EXCERPTED RECORDS section start

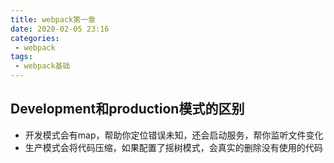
 ```yaml
---
title: webpack第一章
date: 2020-02-05 23:16
categories: 
 - webpack
tags: 
 - webpack基础
---
```


## Development和production模式的区别

- 开发模式会有map，帮助你定位错误未知，还会启动服务，帮你监听文件变化
- 生产模式会将代码压缩，如果配置了摇树模式，会真实的删除没有使用的代码



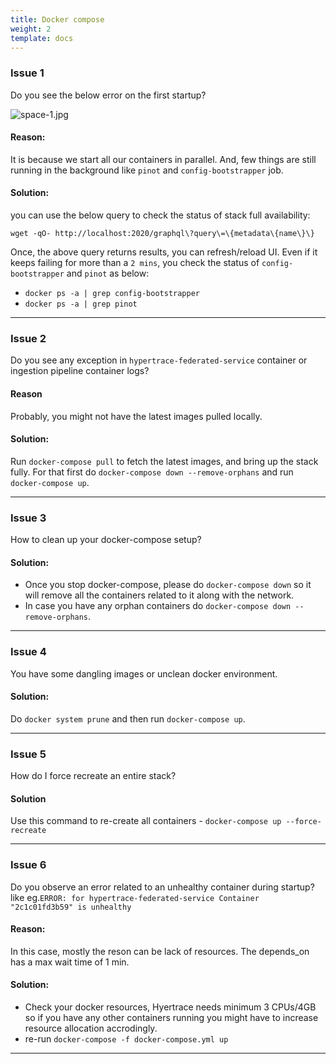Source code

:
 ```yaml
---
title: Docker compose
weight: 2
template: docs
---
```


### Issue 1
Do you see the below error on the first startup?

![space-1.jpg](https://s3.amazonaws.com/fininity.tech/DT/docker-compose-error.png) 


#### Reason:
It is because we start all our containers in parallel. And, few things are still running in the background like `pinot` and `config-bootstrapper` job.
#### Solution:
you can use the below query to check the status of stack full availability:
```
wget -qO- http://localhost:2020/graphql\?query\=\{metadata\{name\}\} 
```

Once, the above query returns results, you can refresh/reload UI.
Even if it keeps failing for more than a `2 mins`, you check the status of
`config-bootstrapper` and `pinot` as below:

- `docker ps -a | grep config-bootstrapper`
- `docker ps -a | grep pinot`

<hr />



### Issue 2
Do you see any exception in `hypertrace-federated-service` container or ingestion pipeline container logs?
#### Reason
Probably, you might not have the latest images pulled locally.
####  Solution:
Run `docker-compose pull` to fetch the latest images, and bring up the stack fully. For that first do `docker-compose down --remove-orphans` and run `docker-compose up`.

<hr />

### Issue 3
How to clean up your docker-compose setup?
#### Solution:
- Once you stop docker-compose, please do `docker-compose down` so it will remove all the containers related to it along with the network. 
- In case you have any orphan containers do `docker-compose down --remove-orphans`. 

<hr />

### Issue 4
You have some dangling images or unclean docker environment. 
#### Solution:
Do `docker system prune` and then run `docker-compose up`.

<hr />

### Issue 5
How do I force recreate an entire stack?
#### Solution
Use this command to re-create all containers - `docker-compose up --force-recreate`

<hr />

### Issue 6
Do you observe an error related to an unhealthy container during startup?
like eg.`ERROR: for hypertrace-federated-service Container "2c1c01fd3b59" is unhealthy`
#### Reason: 
In this case, mostly the reson can be lack of resources. The depends_on has a max wait time of 1 min.
#### Solution:
- Check your docker resources, Hyertrace needs minimum 3 CPUs/4GB so if you have any other containers running you might have to increase resource allocation accrodingly. 
- re-run `docker-compose -f docker-compose.yml up`

<hr />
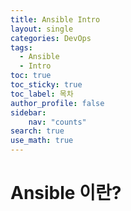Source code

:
 ```yaml
---
title: Ansible Intro
layout: single
categories: DevOps
tags:
  - Ansible
  - Intro
toc: true
toc_sticky: true
toc_label: 목차
author_profile: false
sidebar: 
    nav: "counts"
search: true
use_math: true
---
```

# Ansible 이란?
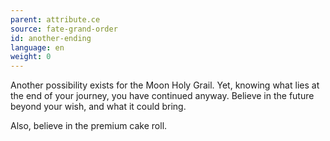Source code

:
 ```yaml
---
parent: attribute.ce
source: fate-grand-order
id: another-ending
language: en
weight: 0
---
```


Another possibility exists for the Moon Holy Grail.
Yet, knowing what lies at the end of your journey, you have continued anyway.
Believe in the future beyond your wish, and what it could bring.

Also, believe in the premium cake roll.
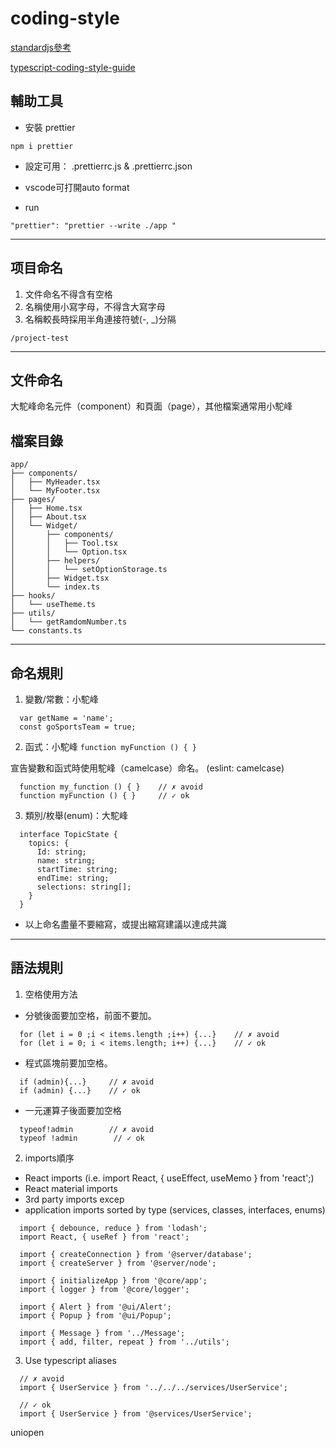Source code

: # coding-style

[standardjs參考](https://standardjs.com/rules-zhtw)

[typescript-coding-style-guide](https://gist.github.com/anichitiandreea/e1d466022d772ea22db56399a7af576b#typescript-coding-style-guide)

## 輔助工具
- 安裝 prettier
```
npm i prettier
```
- 設定可用： .prettierrc.js & .prettierrc.json
- vscode可打開auto format

- run
```
"prettier": "prettier --write ./app "
```
---
## 项目命名
1. 文件命名不得含有空格
1. 名稱使用小寫字母，不得含大寫字母
1. 名稱較長時採用半角連接符號(-, _)分隔

```
/project-test
```
---
## 文件命名

大駝峰命名元件（component）和頁面（page），其他檔案通常用小駝峰

## 檔案目錄

```
app/
├── components/
│   ├── MyHeader.tsx
│   └── MyFooter.tsx
├── pages/
│   ├── Home.tsx
│   ├── About.tsx
│   └── Widget/
│       ├── components/
│       │   ├── Tool.tsx
│       │   └── Option.tsx
│       ├── helpers/
│       │   └── setOptionStorage.ts
│       ├── Widget.tsx
│       └── index.ts
├── hooks/
│   └── useTheme.ts
├── utils/
│   └── getRamdomNumber.ts
└── constants.ts
```
---
## 命名規則
1. 變數/常數：小駝峰
```
  var getName = 'name';
  const goSportsTeam = true;
```
2. 函式：小駝峰 `function myFunction () { } `

宣告變數和函式時使用駝峰（camelcase）命名。 (eslint: camelcase)
```
  function my_function () { }    // ✗ avoid
  function myFunction () { }     // ✓ ok
```
3. 類別/枚舉(enum)：大駝峰
```
  interface TopicState {
    topics: {
      Id: string;
      name: string;
      startTime: string;
      endTime: string;
      selections: string[];
    }
  }
```

* 以上命名盡量不要縮寫，或提出縮寫建議以達成共識

---
## 語法規則
1. 空格使用方法
- 分號後面要加空格，前面不要加。
```
  for (let i = 0 ;i < items.length ;i++) {...}    // ✗ avoid
  for (let i = 0; i < items.length; i++) {...}    // ✓ ok
```
- 程式區塊前要加空格。
```
  if (admin){...}     // ✗ avoid
  if (admin) {...}    // ✓ ok
```
- 一元運算子後面要加空格
```
  typeof!admin        // ✗ avoid
  typeof !admin        // ✓ ok
``` 

2. imports順序
- React imports (i.e. import React, { useEffect, useMemo } from 'react';)
- React material imports
- 3rd party imports excep
- application imports sorted by type (services, classes, interfaces, enums)

```
  import { debounce, reduce } from 'lodash';
  import React, { useRef } from 'react';
  
  import { createConnection } from '@server/database';
  import { createServer } from '@server/node';
  
  import { initializeApp } from '@core/app';
  import { logger } from '@core/logger';
  
  import { Alert } from '@ui/Alert';
  import { Popup } from '@ui/Popup';
  
  import { Message } from '../Message';
  import { add, filter, repeat } from '../utils';
```
3. Use typescript aliases
```
  // ✗ avoid
  import { UserService } from '../../../services/UserService';
  
  // ✓ ok
  import { UserService } from '@services/UserService';
```

uniopen
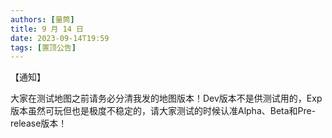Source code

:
 ```yaml
---
authors: [量筒]
title: 9 月 14 日
date: 2023-09-14T19:59
tags: [置顶公告]
---
```


【通知】

大家在测试地图之前请务必分清我发的地图版本！Dev版本不是供测试用的，Exp版本虽然可玩但也是极度不稳定的，请大家测试的时候认准Alpha、Beta和Pre-release版本！
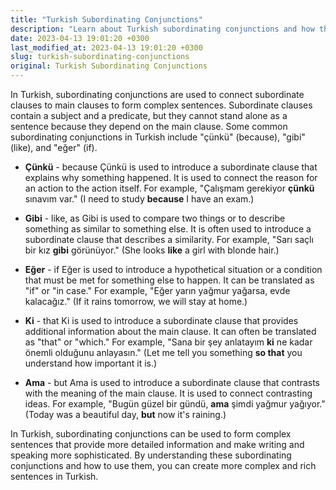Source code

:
 ```yaml
---
title: "Turkish Subordinating Conjunctions"
description: "Learn about Turkish subordinating conjunctions and how they are used to connect subordinate clauses to main clauses to form complex sentences."
date: 2023-04-13 19:01:20 +0300
last_modified_at: 2023-04-13 19:01:20 +0300
slug: turkish-subordinating-conjunctions
original: Turkish Subordinating Conjunctions
---
```

In Turkish, subordinating conjunctions are used to connect subordinate clauses to main clauses to form complex sentences. Subordinate clauses contain a subject and a predicate, but they cannot stand alone as a sentence because they depend on the main clause. Some common subordinating conjunctions in Turkish include "çünkü" (because), "gibi" (like), and "eğer" (if).

- **Çünkü** \- because
Çünkü is used to introduce a subordinate clause that explains why something happened. It is used to connect the reason for an action to the action itself. For example, "Çalışmam gerekiyor **çünkü** sınavım var." (I need to study **because** I have an exam.)

- **Gibi** \- like, as
Gibi is used to compare two things or to describe something as similar to something else. It is often used to introduce a subordinate clause that describes a similarity. For example, "Sarı saçlı bir kız **gibi** görünüyor." (She looks **like** a girl with blonde hair.)

- **Eğer** \- if
Eğer is used to introduce a hypothetical situation or a condition that must be met for something else to happen. It can be translated as "if" or "in case." For example, "Eğer yarın yağmur yağarsa, evde kalacağız." (If it rains tomorrow, we will stay at home.)

- **Ki** \- that
Ki is used to introduce a subordinate clause that provides additional information about the main clause. It can often be translated as "that" or "which." For example, "Sana bir şey anlatayım **ki** ne kadar önemli olduğunu anlayasın." (Let me tell you something **so that** you understand how important it is.)

- **Ama** \- but
Ama is used to introduce a subordinate clause that contrasts with the meaning of the main clause. It is used to connect contrasting ideas. For example, "Bugün güzel bir gündü, **ama** şimdi yağmur yağıyor." (Today was a beautiful day, **but** now it's raining.)

In Turkish, subordinating conjunctions can be used to form complex sentences that provide more detailed information and make writing and speaking more sophisticated. By understanding these subordinating conjunctions and how to use them, you can create more complex and rich sentences in Turkish.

EXCERPTED RECORDS section end

The expected output is exactly the lines of the listing above between the line holding "Çünkü is used" and the line holding "- **Ama** \- but", inclusive.

Çünkü is used to introduce a subordinate clause that explains why something happened. It is used to connect the reason for an action to the action itself. For example, "Çalışmam gerekiyor **çünkü** sınavım var." (I need to study **because** I have an exam.)

- **Gibi** \- like, as
Gibi is used to compare two things or to describe something as similar to something else. It is often used to introduce a subordinate clause that describes a similarity. For example, "Sarı saçlı bir kız **gibi** görünüyor." (She looks **like** a girl with blonde hair.)

- **Eğer** \- if
Eğer is used to introduce a hypothetical situation or a condition that must be met for something else to happen. It can be translated as "if" or "in case." For example, "Eğer yarın yağmur yağarsa, evde kalacağız." (If it rains tomorrow, we will stay at home.)

- **Ki** \- that
Ki is used to introduce a subordinate clause that provides additional information about the main clause. It can often be translated as "that" or "which." For example, "Sana bir şey anlatayım **ki** ne kadar önemli olduğunu anlayasın." (Let me tell you something **so that** you understand how important it is.)

- **Ama** \- but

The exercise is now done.